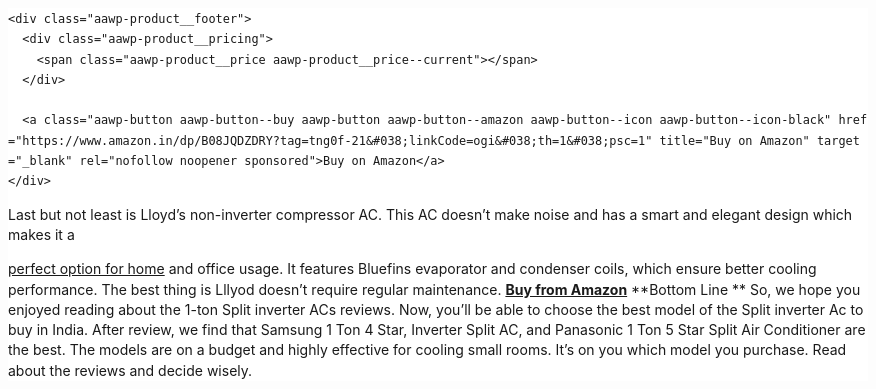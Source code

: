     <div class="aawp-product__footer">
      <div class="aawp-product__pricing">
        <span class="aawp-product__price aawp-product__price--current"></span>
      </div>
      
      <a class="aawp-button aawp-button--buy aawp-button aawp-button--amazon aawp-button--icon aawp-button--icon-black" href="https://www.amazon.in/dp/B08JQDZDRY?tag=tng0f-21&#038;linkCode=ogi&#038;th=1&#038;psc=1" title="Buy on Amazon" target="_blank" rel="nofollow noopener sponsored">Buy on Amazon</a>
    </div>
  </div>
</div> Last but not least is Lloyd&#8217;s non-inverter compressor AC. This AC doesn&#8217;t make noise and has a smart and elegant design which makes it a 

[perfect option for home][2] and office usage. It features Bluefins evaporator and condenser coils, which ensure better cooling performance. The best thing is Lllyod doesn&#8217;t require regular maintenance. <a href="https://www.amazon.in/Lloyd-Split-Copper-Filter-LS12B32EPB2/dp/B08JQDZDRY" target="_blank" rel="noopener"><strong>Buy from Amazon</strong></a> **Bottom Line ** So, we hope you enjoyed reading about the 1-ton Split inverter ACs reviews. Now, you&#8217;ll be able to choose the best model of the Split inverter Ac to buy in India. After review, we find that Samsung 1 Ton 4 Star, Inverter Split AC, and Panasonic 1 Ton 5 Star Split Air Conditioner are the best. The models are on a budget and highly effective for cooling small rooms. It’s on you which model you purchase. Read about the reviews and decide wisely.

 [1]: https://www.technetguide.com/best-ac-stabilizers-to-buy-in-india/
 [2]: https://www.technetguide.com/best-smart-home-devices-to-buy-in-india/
——————
**GOAL OF THE EXERCISE:**
State only how many lines above contain "technetguide".

**WRITTEN ANSWER:**
2